View From the Hill
BY Kerry Eleveld
April 10 2009 12:00 AM ET
In fact, nothing
illustrates this point better than Colorado, which now has a
Democratic governor, a Democratically controlled state
legislature, and went blue for Obama last November. What's so
telling about this is that heading into the 2004 election,
exactly the opposite was true -- the GOP controlled both state
chambers and occupied the governor's mansion.
Several different
political observers in the state (including professors and
strategists) have told me the Republican Party ejected
themselves from office by putting a laser-beam focus on
"family values" to the exclusion of kitchen-table issues.
By 2008, even the relatively conservative voters of Colorado's
4th district had handed walking papers to U.S. representative
Marilyn Musgrave, who had forged her entire political career on
social conservatism and authored the Constitutional Marriage
Amendment in 2004.
And one last note on
this week's wrap-up: Maggie Gallagher also mentioned that her
organization would be trying to mobilize antigay activists in
the Northeast to combat the strides being made on behalf of
marriage equality there.
That might be difficult
since the people who are most excitable on the issue are
Christians -- apparently a dying breed these days.
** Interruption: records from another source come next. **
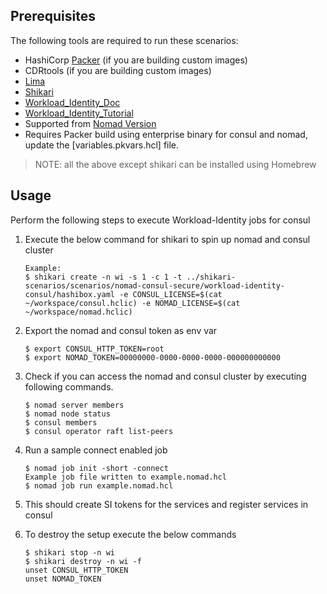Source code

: ## Prerequisites

The following tools are required to run these scenarios:

* HashiCorp [Packer](https://developer.hashicorp.com/packer) (if you are building custom images)
* CDRtools (if you are building custom images)
* [Lima](https://lima-vm.io/)
* [Shikari](https://github.com/ranjandas/shikari)
* [Workload_Identity_Doc](https://developer.hashicorp.com/nomad/docs/concepts/workload-identity)
* [Workload_Identity_Tutorial](https://developer.hashicorp.com/nomad/tutorials/integrate-consul/consul-acl)
* Supported from [Nomad Version](https://github.com/hashicorp/nomad/blob/main/CHANGELOG.md#170-december-07-2023)
* Requires Packer build using enterprise binary for consul and nomad, update the [variables.pkvars.hcl] file.

> NOTE: all the above except shikari can be installed using Homebrew

## Usage

Perform the following steps to execute Workload-Identity jobs for consul

1. Execute the below command for shikari to spin up nomad and consul cluster

    ```
    Example:
    $ shikari create -n wi -s 1 -c 1 -t ../shikari-scenarios/scenarios/nomad-consul-secure/workload-identity-consul/hashibox.yaml -e CONSUL_LICENSE=$(cat ~/workspace/consul.hclic) -e NOMAD_LICENSE=$(cat ~/workspace/nomad.hclic)
    ```

2. Export the nomad and consul token as env var

    ```
    $ export CONSUL_HTTP_TOKEN=root
    $ export NOMAD_TOKEN=00000000-0000-0000-0000-000000000000
    ```

3. Check if you can access the nomad and consul cluster by executing following commands.

    ```
    $ nomad server members
    $ nomad node status
    $ consul members
    $ consul operator raft list-peers
    ```
4. Run a sample connect enabled job

    ```
    $ nomad job init -short -connect
    Example job file written to example.nomad.hcl
    $ nomad job run example.nomad.hcl
    ```

5. This should create SI tokens for the services and register services in consul

6. To destroy the setup execute the below commands

    ```
    $ shikari stop -n wi
    $ shikari destroy -n wi -f
    unset CONSUL_HTTP_TOKEN
    unset NOMAD_TOKEN
    ```
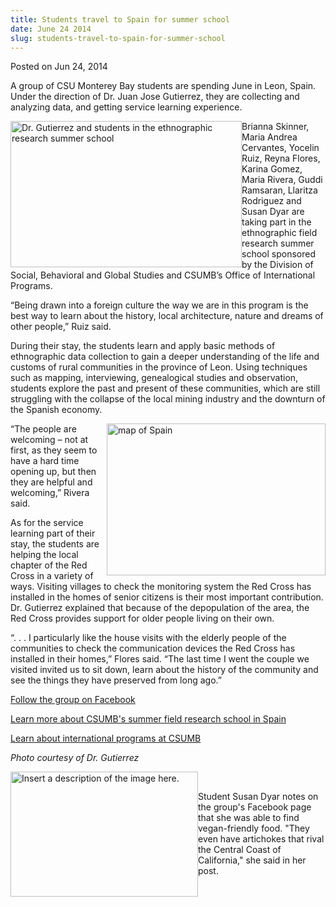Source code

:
 ```yaml
---
title: Students travel to Spain for summer school
date: June 24 2014
slug: students-travel-to-spain-for-summer-school
---
```


 



<span class="date">Posted on Jun 24, 2014    </span>
<p>A group of CSU Monterey Bay students are spending June in Leon,
Spain. Under the direction of Dr. Juan Jose Gutierrez, they are
collecting and analyzing data, and getting service learning
experience.</p>
<p><img alt="Dr. Gutierrez and students in the ethnographic research summer school" src="https://news.csumb.edu/sites/default/files/65/attachments/news/images/juan_students.jpg" style="width:370px; height:234px; float:left">Brianna Skinner,
Maria Andrea Cervantes, Yocelin Ruiz, Reyna Flores, Karina Gomez,
Maria Rivera, Guddi Ramsaran, Llaritza Rodriguez and Susan Dyar are
taking part in the ethnographic field research summer school
sponsored by the Division of Social, Behavioral and Global Studies
and CSUMB&#x2019;s Office of International Programs.</img></p>
<p>&#x201C;Being drawn into a foreign culture the way we are in this
program is the best way to learn about the history, local
architecture, nature and dreams of other people,&#x201D; Ruiz said.</p>
<p>During their stay, the students learn and apply basic methods of
ethnographic data collection to gain a deeper understanding of the
life and customs of rural communities in the province of Leon.
Using techniques such as mapping, interviewing, genealogical
studies and observation, students explore the past and present of
these communities, which are still struggling with the collapse of
the local mining industry and the downturn of the Spanish
economy.</p>
<p><img alt="map of Spain" src="https://news.csumb.edu/sites/default/files/65/attachments/news/images/map_of_spain_0.jpg" style="width:350px; height:243px; float:right">&#x201C;The people are
welcoming &#x2013; not at first, as they seem to have a hard time opening
up, but then they are helpful and welcoming,&#x201D; Rivera said.</img></p>
<p>As for the service learning part of their stay, the students are
helping the local chapter of the Red Cross in a variety of ways.
Visiting villages to check the monitoring system the Red Cross has
installed in the homes of senior citizens is their most important
contribution. Dr. Gutierrez explained that because of the
depopulation of the area, the Red Cross provides support for older
people living on their own.</p>
<p>&#x201C;. . . I particularly like the house visits with the elderly
people of the communities to check the communication devices the
Red Cross has installed in their homes,&#x201D; Flores said. &#x201C;The last
time I went the couple we visited invited us to sit down, learn
about the history of the community and see the things they have
preserved from long ago.&#x201D;</p>
<p><a href="https://www.facebook.com/csumbleon.spain" rel="nofollow">Follow the group on Facebook</a></p>
<p><a href="https://sbgs.csumb.edu/summer-2013-field-research-school-spain" rel="nofollow">Learn more about CSUMB&apos;s summer field research
school in Spain</a></p>
<p><a href="https://international.csumb.edu" rel="nofollow">Learn
about international programs at CSUMB</a></p>
<p class="small"><em>Photo courtesy of Dr. Gutierrez</em></p>
<p class="small"><img alt="Insert a description of the image here." src="https://news.csumb.edu/sites/default/files/65/attachments/news/images/artichokes.jpg" style="float:left; width:300px; height:200px"/></p>
<p class="small">&#xA0;</p>
<p class="small">Student Susan Dyar notes on the group&apos;s Facebook
page that she was able to find vegan-friendly food. &quot;They even have
artichokes that rival the Central Coast of California,&quot; she said in
her post.</p>





 
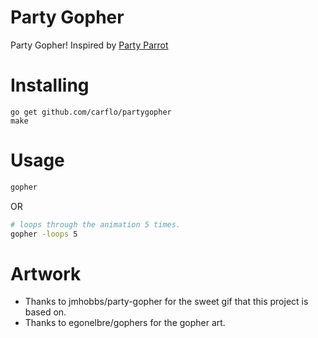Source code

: # Party Gopher
Party Gopher! Inspired by [Party Parrot](https://github.com/jmhobbs/party-gopher)

# Installing
```
go get github.com/carflo/partygopher
make
```
# Usage
```bash
gopher
```
OR 
```bash
# loops through the animation 5 times. 
gopher -loops 5 
```

# Artwork
* Thanks to jmhobbs/party-gopher for the sweet gif that this project is based on.
* Thanks to egonelbre/gophers for the gopher art.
Not only has
the number of Americans who claim no religious affiliation
risen from 8% to 15% since 1990, notes this
week's cover story
of
Newsweek,
but the Northeast has emerged as "the new stronghold of the
religiously unidentified."
The article cites R.
Albert Mohler Jr., president of the Southern Baptist
Theological Seminary, as posting a column reading, "A
remarkable culture-shift has taken place around us ... The most
basic contours of American culture have been radically altered.
The so-called Judeo-Christian consensus of the last millennium
has given way to a post-modern, post-Christian, post-Western
cultural crisis which threatens the very heart of our
culture."
If indeed the storm
clouds are gathering -- as depicted in the National
Organization for Marriage ad -- perhaps it is not because of
same-sex couples who wish to dedicate their lives to each
other. Maybe it has more to do with a radically conservative
Christian theology that became so rigid, it rendered itself
irrelevant to the lives of average Americans -- not far
different from the Colorado Republicans.